**What the task requires**
Start at the line containing "p1.age = 33;" and transcribe every line exactly through the end of the records below, and only those lines.

(Records from a dataset)
=== Section Start ===

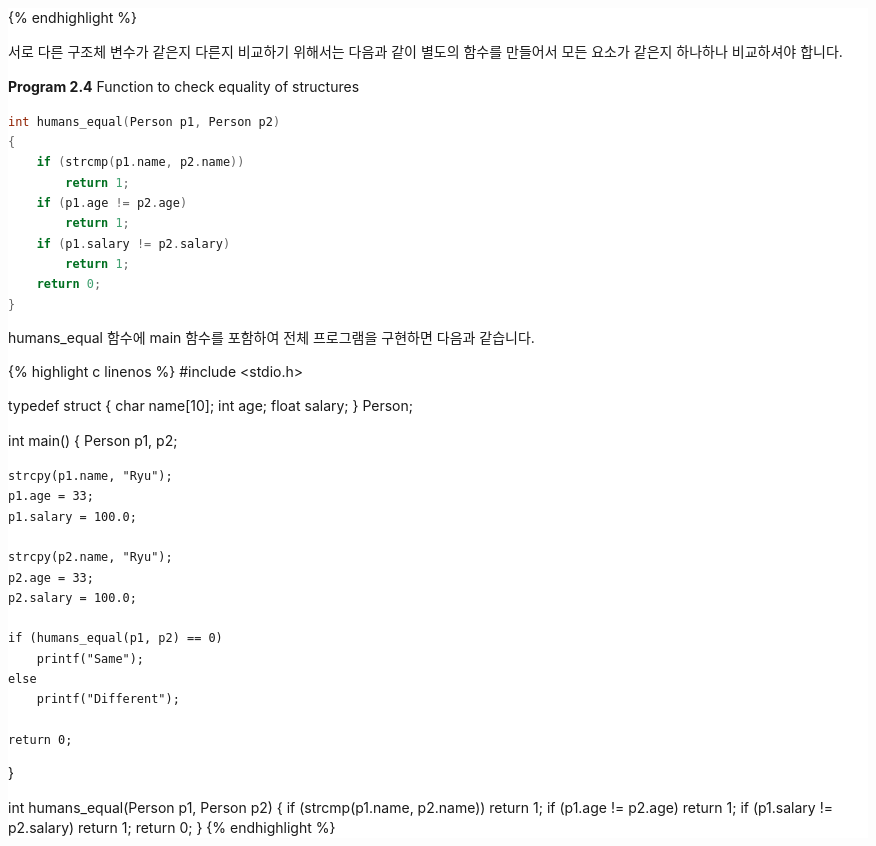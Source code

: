 {% endhighlight %}

서로 다른 구조체 변수가 같은지 다른지 비교하기 위해서는 다음과 같이 별도의 함수를 만들어서 모든 요소가 같은지 하나하나 비교하셔야 합니다.

**Program 2.4** Function to check equality of structures

```c
int humans_equal(Person p1, Person p2)
{
	if (strcmp(p1.name, p2.name))
		return 1;
	if (p1.age != p2.age)
		return 1;
	if (p1.salary != p2.salary)
		return 1;
	return 0;
}
```

humans_equal 함수에 main 함수를 포함하여 전체 프로그램을 구현하면 다음과 같습니다.

{% highlight c linenos %}
#include <stdio.h>

typedef struct {
	char name[10];
	int age;
	float salary;
} Person;

int main() {
	Person p1, p2;

	strcpy(p1.name, "Ryu");
	p1.age = 33;
	p1.salary = 100.0;

	strcpy(p2.name, "Ryu");
	p2.age = 33;
	p2.salary = 100.0;

	if (humans_equal(p1, p2) == 0)
		printf("Same");
	else
		printf("Different");

	return 0;
}

int humans_equal(Person p1, Person p2)
{
	if (strcmp(p1.name, p2.name))
		return 1;
	if (p1.age != p2.age)
		return 1;
	if (p1.salary != p2.salary)
		return 1;
	return 0;
}
{% endhighlight %}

=== Section End ===

**Output of the task**
	p1.age = 33;
	p1.salary = 100.0;

	strcpy(p2.name, "Ryu");
	p2.age = 33;
	p2.salary = 100.0;

	if (humans_equal(p1, p2) == 0)
		printf("Same");
	else
		printf("Different");

	return 0;
}

int humans_equal(Person p1, Person p2)
{
	if (strcmp(p1.name, p2.name))
		return 1;
	if (p1.age != p2.age)
		return 1;
	if (p1.salary != p2.salary)
		return 1;
	return 0;
}
{% endhighlight %}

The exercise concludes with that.